Che pure sono importanti, perché l’eccezione prende senso dalle regole.

Sappiamo poi tutti che, come in tutti i lavori, ci sono terapeuti bravi e altri meno.

E la differenza è così grande che i terapeuti più efficaci possono vantare una quota di successi del 50% maggiore e di interruzioni del 50% inferiore ai terapeuti meno efficaci.

Altro che i farmaci!
A far la differenza, in senso negativo, sarebbero soprattutto la dominanza del terapeuta e l’effetto di suoi sentimenti negativi verso il paziente all’inizio della terapia.

Un terapeuta che imponga il proprio punto di vista o il sistema teorico in cui è cresciuto – senza maturarvi peraltro la propria identità – può essere inizialmente confortante nel disorientamento del paziente ma difficilmente lascia a quest’ultimo lo spazio necessario per (ri)trovare il proprio orientamento.

Ma la terapia viene anche negativamente influenzata da messaggi sottilmente ostili inconsapevolmente lanciati dal terapeuta al paziente o anche da sentimenti di ostilità che il terapeuta, più o meno inconsapevolmente, nutre verso sé stesso.

Cose che spesso vanno di pari passo e che non sono sempre facili da riconoscere.

Per questo c’è, oltre alla formazione teorica e all’analisi personale, la supervisione, che non è cosa solo per neofiti, né un lusso, ma una costante necessità.
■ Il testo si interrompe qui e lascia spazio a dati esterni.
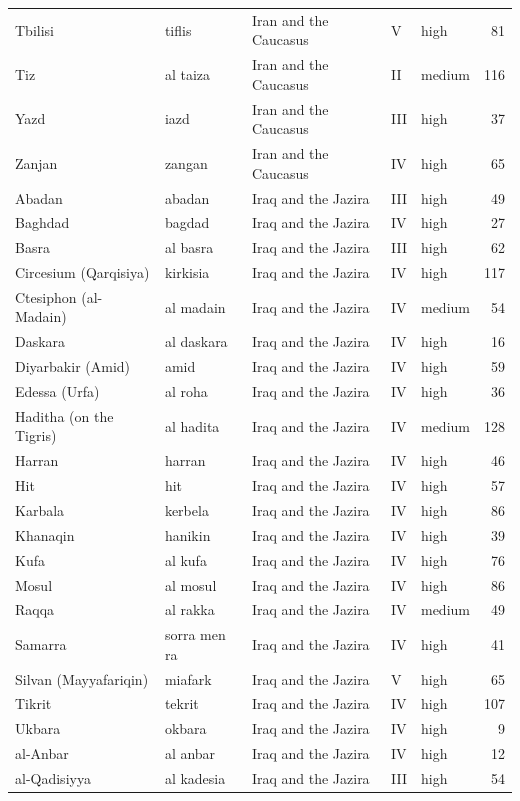 \documentclass[11pt,a4paper]{article}
\begin{document}
{\begin{longtable}{p{4.6cm}p{3.0cm}p{3.6cm}llr}
Tbilisi & tiflis & Iran and the Caucasus & V & high & 81\\
Tiz & al taiza & Iran and the Caucasus & II & medium & 116\\
Yazd & iazd & Iran and the Caucasus & III & high & 37\\
Zanjan & zangan & Iran and the Caucasus & IV & high & 65\\
Abadan & abadan & Iraq and the Jazira & III & high & 49\\
Baghdad & bagdad & Iraq and the Jazira & IV & high & 27\\
Basra & al basra & Iraq and the Jazira & III & high & 62\\
Circesium (Qarqisiya) & kirkisia & Iraq and the Jazira & IV & high & 117\\
Ctesiphon (al-Madain) & al madain & Iraq and the Jazira & IV & medium & 54\\
Daskara & al daskara & Iraq and the Jazira & IV & high & 16\\
Diyarbakir (Amid) & amid & Iraq and the Jazira & IV & high & 59\\
Edessa (Urfa) & al roha & Iraq and the Jazira & IV & high & 36\\
Haditha (on the Tigris) & al hadita & Iraq and the Jazira & IV & medium & 128\\
Harran & harran & Iraq and the Jazira & IV & high & 46\\
Hit & hit & Iraq and the Jazira & IV & high & 57\\
Karbala & kerbela & Iraq and the Jazira & IV & high & 86\\
Khanaqin & hanikin & Iraq and the Jazira & IV & high & 39\\
Kufa & al kufa & Iraq and the Jazira & IV & high & 76\\
Mosul & al mosul & Iraq and the Jazira & IV & high & 86\\
Raqqa & al rakka & Iraq and the Jazira & IV & medium & 49\\
Samarra & sorra men ra & Iraq and the Jazira & IV & high & 41\\
Silvan (Mayyafariqin) & miafark & Iraq and the Jazira & V & high & 65\\
Tikrit & tekrit & Iraq and the Jazira & IV & high & 107\\
Ukbara & okbara & Iraq and the Jazira & IV & high & 9\\
al-Anbar & al anbar & Iraq and the Jazira & IV & high & 12\\
al-Qadisiyya & al kadesia & Iraq and the Jazira & III & high & 54\\

\end{longtable}}
\end{document}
Uno stile relazionale insicuro del terapeuta può infine avere effetti negativi, soprattutto nei confronti di pazienti gravemente disturbati che necessitano invece di chiarezza e sicurezza.
Ci sarebbe ancora molto da dire sulla relazione terapeutica ma conviene forse rinviarlo a un’altra volta prima che la lunghezza di queste considerazioni divenga involontaria ostilità.

Intanto appare, una volta di più, confermata la geniale intuizione di Balint ” il medico – e, possiamo oggi dire, in senso lato il terapeuta – è la medicina“.

Proprio per questo è così importante che lui per primo conosca i propri effetti, desiderati ed indesiderati.